**Required action:** Retype the following records exactly and exclude the pictures.

**Input for this task:**
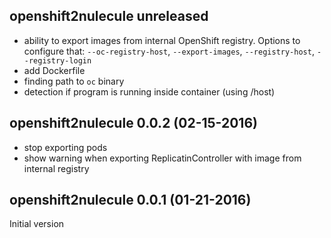 ## openshift2nulecule unreleased
- ability to export images from  internal OpenShift registry.
  Options to configure that: `--oc-registry-host`, `--export-images`, `--registry-host`, `--registry-login`
- add Dockerfile
- finding path to `oc` binary 
- detection if program is running inside container (using /host)

## openshift2nulecule 0.0.2 (02-15-2016)
- stop exporting pods
- show warning when exporting ReplicatinController with image from internal registry

## openshift2nulecule 0.0.1 (01-21-2016)
Initial version
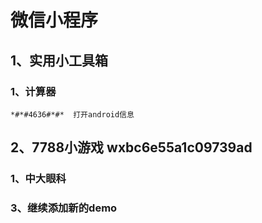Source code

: # 微信小程序

## 1、实用小工具箱

### 1、计算器



	*#*#4636#*#*  打开android信息


## 2、7788小游戏  wxbc6e55a1c09739ad

### 1、中大眼科

### 

### 3、继续添加新的demo

### 

##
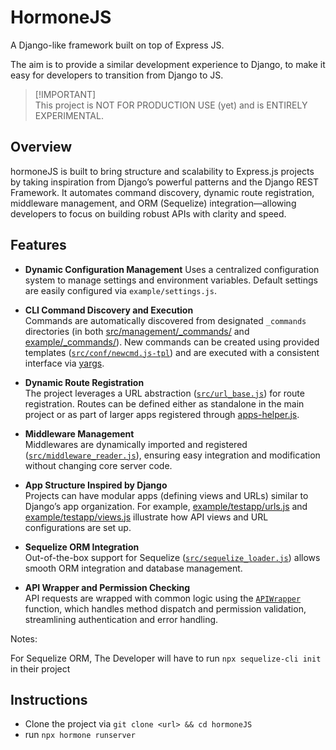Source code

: # HormoneJS

A Django-like framework built on top of Express JS.

The aim is to provide a similar development experience to Django, to make it easy for developers to transition from Django to JS.


> [!IMPORTANT]\
> This project is NOT FOR PRODUCTION USE (yet) and is ENTIRELY EXPERIMENTAL.
>

## Overview

hormoneJS is built to bring structure and scalability to Express.js projects by taking inspiration from Django’s powerful patterns and the Django REST Framework. It automates command discovery, dynamic route registration, middleware management, and ORM (Sequelize) integration—allowing developers to focus on building robust APIs with clarity and speed.

## Features

- **Dynamic Configuration Management**
  Uses a centralized configuration system to manage settings and environment variables. Default settings are easily configured via `example/settings.js`.

- **CLI Command Discovery and Execution**  
  Commands are automatically discovered from designated `_commands` directories (in both [src/management/_commands/](src/management/_commands/) and [example/_commands/](example/_commands/)). New commands can be created using provided templates ([`src/conf/newcmd.js-tpl`](src/conf/newcmd.js-tpl)) and are executed with a consistent interface via [yargs](https://yargs.js.org/).

- **Dynamic Route Registration**  
  The project leverages a URL abstraction ([`src/url_base.js`](src/url_base.js)) for route registration. Routes can be defined either as standalone in the main project or as part of larger apps registered through [apps-helper.js](src/apps-helper.js).

- **Middleware Management**  
  Middlewares are dynamically imported and registered ([`src/middleware_reader.js`](src/middleware_reader.js)), ensuring easy integration and modification without changing core server code.

- **App Structure Inspired by Django**  
  Projects can have modular apps (defining views and URLs) similar to Django’s app organization. For example, [example/testapp/urls.js](example/testapp/urls.js) and [example/testapp/views.js](example/testapp/views.js) illustrate how API views and URL configurations are set up.

- **Sequelize ORM Integration**  
  Out-of-the-box support for Sequelize ([`src/sequelize_loader.js`](src/sequelize_loader.js)) allows smooth ORM integration and database management.

- **API Wrapper and Permission Checking**  
  API requests are wrapped with common logic using the [`APIWrapper`](src/pre_register.js) function, which handles method dispatch and permission validation, streamlining authentication and error handling.


Notes: 


For Sequelize ORM, The Developer will have to run `npx sequelize-cli init` in their project


## Instructions

- Clone the project via `git clone <url> && cd hormoneJS`
- run `npx hormone runserver`
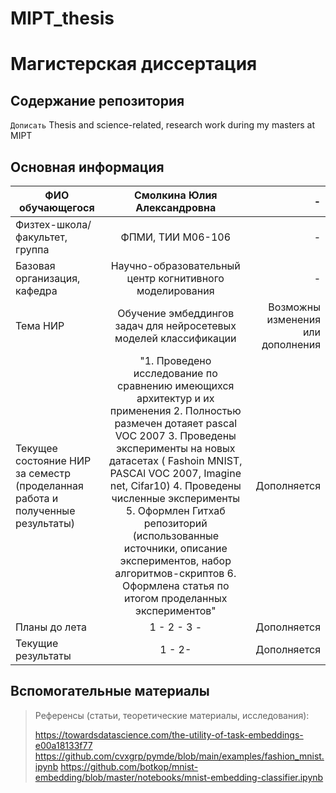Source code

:# MIPT_thesis
# Магистерская диссертация
## Содержание репозитория
`Дописать`
Thesis and science-related, research work during my masters at MIPT

## Основная информация
|ФИО обучающегося	            |Смолкина Юлия Александровна| -
| ------------- |:------------------:| -----:|
|Физтех-школа/факультет, группа|ФПМИ, ТИИ М06-106    | - 
|Базовая организация, кафедра	  |Научно-образовательный центр когнитивного моделирования| - 
|Тема НИР	                    |Обучение эмбеддингов задач для нейросетевых моделей классификации|Возможны изменения или дополнения 
|Текущее состояние НИР за семестр (проделанная работа и полученные результаты)|"1. Проведено исследование по сравнению имеющихся архитектур и их применения 2. Полностью размечен дотаяет pascal VOC 2007 3. Проведены эксперименты на новых датасетах ( Fashoin MNIST, PASCAl VOC 2007, Imagine net, Cifar10) 4. Проведены численные эксперименты 5. Оформлен Гитхаб репозиторий (использованные источники, описание экспериментов, набор алгоритмов-скриптов 6. Оформлена статья по итогом проделанных экспериментов"|Дополняется  
|Планы до лета	 |1 - 2 - 3 -|Дополняется 
|Текущие результаты|1 - 2- |Дополняется  


## Вспомогательные материалы
> Референсы (статьи, теоретические материалы, исследования):
> 
> https://towardsdatascience.com/the-utility-of-task-embeddings-e00a18133f77
> https://github.com/cvxgrp/pymde/blob/main/examples/fashion_mnist.ipynb
> https://github.com/botkop/mnist-embedding/blob/master/notebooks/mnist-embedding-classifier.ipynb
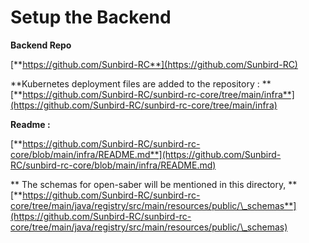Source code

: # Setup the Backend

**Backend Repo**

[**https://github.com/Sunbird-RC**](https://github.com/Sunbird-RC)

**Kubernetes deployment files are added to the repository : **[**https://github.com/Sunbird-RC/sunbird-rc-core/tree/main/infra**](https://github.com/Sunbird-RC/sunbird-rc-core/tree/main/infra)

**Readme :**

[**https://github.com/Sunbird-RC/sunbird-rc-core/blob/main/infra/README.md**](https://github.com/Sunbird-RC/sunbird-rc-core/blob/main/infra/README.md)

** The schemas for open-saber will be mentioned in this directory, **[**https://github.com/Sunbird-RC/sunbird-rc-core/tree/main/java/registry/src/main/resources/public/\_schemas**](https://github.com/Sunbird-RC/sunbird-rc-core/tree/main/java/registry/src/main/resources/public/\_schemas)
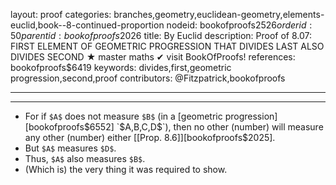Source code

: layout: proof
categories: branches,geometry,euclidean-geometry,elements-euclid,book--8-continued-proportion
nodeid: bookofproofs$2526
orderid: 50
parentid: bookofproofs$2026
title: By Euclid
description:  Proof of 8.07: FIRST ELEMENT OF GEOMETRIC PROGRESSION THAT DIVIDES LAST ALSO DIVIDES SECOND &#9733; master maths &#10004; visit BookOfProofs!
references: bookofproofs$6419
keywords: divides,first,geometric progression,second,proof
contributors: @Fitzpatrick,bookofproofs

---


---



* For if `$A$` does not measure `$B$` (in a [geometric progression][bookofproofs$6552] `$A$`, `$B$`, `$C$`, `$D$`), then no other (number) will measure any other (number) either [[Prop. 8.6]][bookofproofs$2025].
* But `$A$` measures `$D$`.
* Thus, `$A$` also measures `$B$`.
* (Which is) the very thing it was required to show.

**Task solution:**
 ## openshift2nulecule unreleased
- ability to export images from  internal OpenShift registry.
  Options to configure that: `--oc-registry-host`, `--export-images`, `--registry-host`, `--registry-login`
- add Dockerfile
- finding path to `oc` binary 
- detection if program is running inside container (using /host)

## openshift2nulecule 0.0.2 (02-15-2016)
- stop exporting pods
- show warning when exporting ReplicatinController with image from internal registry

## openshift2nulecule 0.0.1 (01-21-2016)
Initial version
Source code

: # 微信小程序

## 1、实用小工具箱

### 1、计算器



	*#*#4636#*#*  打开android信息


## 2、7788小游戏  wxbc6e55a1c09739ad

### 1、中大眼科

### 

### 3、继续添加新的demo

### 

##
Source code

: # HormoneJS

A Django-like framework built on top of Express JS.

The aim is to provide a similar development experience to Django, to make it easy for developers to transition from Django to JS.


> [!IMPORTANT]\
> This project is NOT FOR PRODUCTION USE (yet) and is ENTIRELY EXPERIMENTAL.
>

## Overview

hormoneJS is built to bring structure and scalability to Express.js projects by taking inspiration from Django’s powerful patterns and the Django REST Framework. It automates command discovery, dynamic route registration, middleware management, and ORM (Sequelize) integration—allowing developers to focus on building robust APIs with clarity and speed.

## Features

- **Dynamic Configuration Management**
  Uses a centralized configuration system to manage settings and environment variables. Default settings are easily configured via `example/settings.js`.

- **CLI Command Discovery and Execution**  
  Commands are automatically discovered from designated `_commands` directories (in both [src/management/_commands/](src/management/_commands/) and [example/_commands/](example/_commands/)). New commands can be created using provided templates ([`src/conf/newcmd.js-tpl`](src/conf/newcmd.js-tpl)) and are executed with a consistent interface via [yargs](https://yargs.js.org/).

- **Dynamic Route Registration**  
  The project leverages a URL abstraction ([`src/url_base.js`](src/url_base.js)) for route registration. Routes can be defined either as standalone in the main project or as part of larger apps registered through [apps-helper.js](src/apps-helper.js).

- **Middleware Management**  
  Middlewares are dynamically imported and registered ([`src/middleware_reader.js`](src/middleware_reader.js)), ensuring easy integration and modification without changing core server code.

- **App Structure Inspired by Django**  
  Projects can have modular apps (defining views and URLs) similar to Django’s app organization. For example, [example/testapp/urls.js](example/testapp/urls.js) and [example/testapp/views.js](example/testapp/views.js) illustrate how API views and URL configurations are set up.

- **Sequelize ORM Integration**  
  Out-of-the-box support for Sequelize ([`src/sequelize_loader.js`](src/sequelize_loader.js)) allows smooth ORM integration and database management.

- **API Wrapper and Permission Checking**  
  API requests are wrapped with common logic using the [`APIWrapper`](src/pre_register.js) function, which handles method dispatch and permission validation, streamlining authentication and error handling.


Notes: 


For Sequelize ORM, The Developer will have to run `npx sequelize-cli init` in their project


## Instructions

- Clone the project via `git clone <url> && cd hormoneJS`
- run `npx hormone runserver`
Source code

:# MIPT_thesis
# Магистерская диссертация
## Содержание репозитория
`Дописать`
Thesis and science-related, research work during my masters at MIPT

## Основная информация
|ФИО обучающегося	            |Смолкина Юлия Александровна| -
| ------------- |:------------------:| -----:|
|Физтех-школа/факультет, группа|ФПМИ, ТИИ М06-106    | - 
|Базовая организация, кафедра	  |Научно-образовательный центр когнитивного моделирования| - 
|Тема НИР	                    |Обучение эмбеддингов задач для нейросетевых моделей классификации|Возможны изменения или дополнения 
|Текущее состояние НИР за семестр (проделанная работа и полученные результаты)|"1. Проведено исследование по сравнению имеющихся архитектур и их применения 2. Полностью размечен дотаяет pascal VOC 2007 3. Проведены эксперименты на новых датасетах ( Fashoin MNIST, PASCAl VOC 2007, Imagine net, Cifar10) 4. Проведены численные эксперименты 5. Оформлен Гитхаб репозиторий (использованные источники, описание экспериментов, набор алгоритмов-скриптов 6. Оформлена статья по итогом проделанных экспериментов"|Дополняется  
|Планы до лета	 |1 - 2 - 3 -|Дополняется 
|Текущие результаты|1 - 2- |Дополняется  


## Вспомогательные материалы
> Референсы (статьи, теоретические материалы, исследования):
> 
> https://towardsdatascience.com/the-utility-of-task-embeddings-e00a18133f77
> https://github.com/cvxgrp/pymde/blob/main/examples/fashion_mnist.ipynb
> https://github.com/botkop/mnist-embedding/blob/master/notebooks/mnist-embedding-classifier.ipynb
Source code

: # Setup the Backend

**Backend Repo**

[**https://github.com/Sunbird-RC**](https://github.com/Sunbird-RC)

**Kubernetes deployment files are added to the repository : **[**https://github.com/Sunbird-RC/sunbird-rc-core/tree/main/infra**](https://github.com/Sunbird-RC/sunbird-rc-core/tree/main/infra)

**Readme :**

[**https://github.com/Sunbird-RC/sunbird-rc-core/blob/main/infra/README.md**](https://github.com/Sunbird-RC/sunbird-rc-core/blob/main/infra/README.md)

** The schemas for open-saber will be mentioned in this directory, **[**https://github.com/Sunbird-RC/sunbird-rc-core/tree/main/java/registry/src/main/resources/public/\_schemas**](https://github.com/Sunbird-RC/sunbird-rc-core/tree/main/java/registry/src/main/resources/public/\_schemas)
Source code

: layout: proof
categories: branches,geometry,euclidean-geometry,elements-euclid,book--8-continued-proportion
nodeid: bookofproofs$2526
orderid: 50
parentid: bookofproofs$2026
title: By Euclid
description:  Proof of 8.07: FIRST ELEMENT OF GEOMETRIC PROGRESSION THAT DIVIDES LAST ALSO DIVIDES SECOND &#9733; master maths &#10004; visit BookOfProofs!
references: bookofproofs$6419
keywords: divides,first,geometric progression,second,proof
contributors: @Fitzpatrick,bookofproofs

---


---



* For if `$A$` does not measure `$B$` (in a [geometric progression][bookofproofs$6552] `$A$`, `$B$`, `$C$`, `$D$`), then no other (number) will measure any other (number) either [[Prop. 8.6]][bookofproofs$2025].
* But `$A$` measures `$D$`.
* Thus, `$A$` also measures `$B$`.
* (Which is) the very thing it was required to show.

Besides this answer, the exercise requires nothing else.